Data Modeling with Postgres

Primary LanguageJupyter Notebook

Data Modeling with Postgres

Project Overview

A startup called Sparkify wants to analyze the data they've been collecting on songs and user activity on their new music streaming app. The analytics team is particularly interested in understanding what songs users are listening to. Currently, they don't have an easy way to query their data, which resides in a directory of JSON logs on user activity on the app, as well as a directory with JSON metadata on the songs in their app.

Project Description

This project creates data model in Postgres to store songplays analytical data. An ETL pipeline is part of the project to load songs/logs data from data directory and populate tables after applying transformations in Python.

Data Model (Star Schema)

Fact Table

songplays - Main data table used for analytical queries about song plays.

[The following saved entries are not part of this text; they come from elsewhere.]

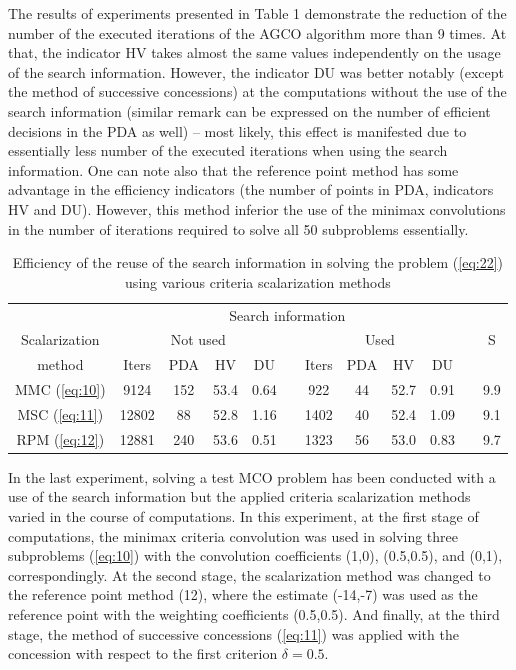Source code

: \documentclass[runningheads]{llncs}
\begin{document}
The results of experiments presented in Table 1 demonstrate the reduction of the number of the executed iterations of the AGCO algorithm more than 9 times. At that, the indicator HV takes almost the same values independently on the usage of the search information. However, the indicator DU was better notably (except the method of successive concessions) at the computations without the use of the search information (similar remark can be expressed on the number of efficient decisions in the PDA as well) -- most likely, this effect is manifested due to essentially less number of the executed iterations when using the search information. One can note also that the reference point method has some advantage in the efficiency indicators (the number of points in PDA, indicators HV and DU). However, this method inferior the use of the minimax convolutions in the number of iterations required to solve all 50 subproblems essentially.

\begin{table}[t]
\centering
\caption{Efficiency of the reuse of the search information in solving the problem (\ref{eq:22}) using various criteria scalarization methods}
\label{tab:01}
\begin{tabular}{ccccclcccclc}
\hline
              & \multicolumn{9}{c}{Search information}                      &  &     \\ \cline{2-10}
Scalarization & \multicolumn{4}{c}{Not used} &  & \multicolumn{4}{c}{Used}  &  & S   \\ \cline{2-5} \cline{7-10}
method        & Iters  & PDA  & HV    & DU   &  & Iters & PDA & HV   & DU   &  &     \\ \cline{1-5} \cline{7-10} \cline{12-12} 
MMC (\ref{eq:10})      & 9124   & 152  & 53.4  & 0.64 &  & 922   & 44  & 52.7 & 0.91 &  & 9.9 \\
MSC (\ref{eq:11})      & 12802  & 88   & 52.8  & 1.16 &  & 1402  & 40  & 52.4 & 1.09 &  & 9.1 \\
RPM (\ref{eq:12})      & 12881  & 240  & 53.6  & 0.51 &  & 1323  & 56  & 53.0 & 0.83 &  & 9.7 \\ \hline
\end{tabular}
\end{table}

In the last experiment, solving a test MCO problem has been conducted with a use of the search information but the applied criteria scalarization methods varied in the course of computations. In this experiment, at the first stage of computations, the minimax criteria convolution was used in solving three subproblems (\ref{eq:10}) with the convolution coefficients (1,0), (0.5,0.5), and (0,1), correspondingly. At the second stage, the scalarization method was changed to the reference point method (12), where the estimate (-14,-7) was used as the reference point with the weighting coefficients (0.5,0.5). And finally, at the third stage, the method of successive concessions (\ref{eq:11}) was applied with the concession with respect to the first criterion $\delta=0.5$.
\end{document}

  • songplay_id BIGSERIAL PRIMARY KEY, (uniquely indentifies a song play)
  • start_time TIMESTAMP REFERENCES time(start_time), (start time of user song play, FK from time table)
  • user_id INT REFERENCES users(user_id), (FK from users table, identifying a user)
  • level VARCHAR(100), (level of a user)
  • song_id VARCHAR(30) REFERENCES songs(song_id), (FK from songs table, identifying a song)
  • artist_id VARCHAR(30) REFERENCES artists(artist_id), (FK from artists table, identifying an artist)
  • session_id INT NOT NULL, (user session id from log file)
  • location TEXT, (location of user from log file)
  • user_agent TEXT (user agent string from log file)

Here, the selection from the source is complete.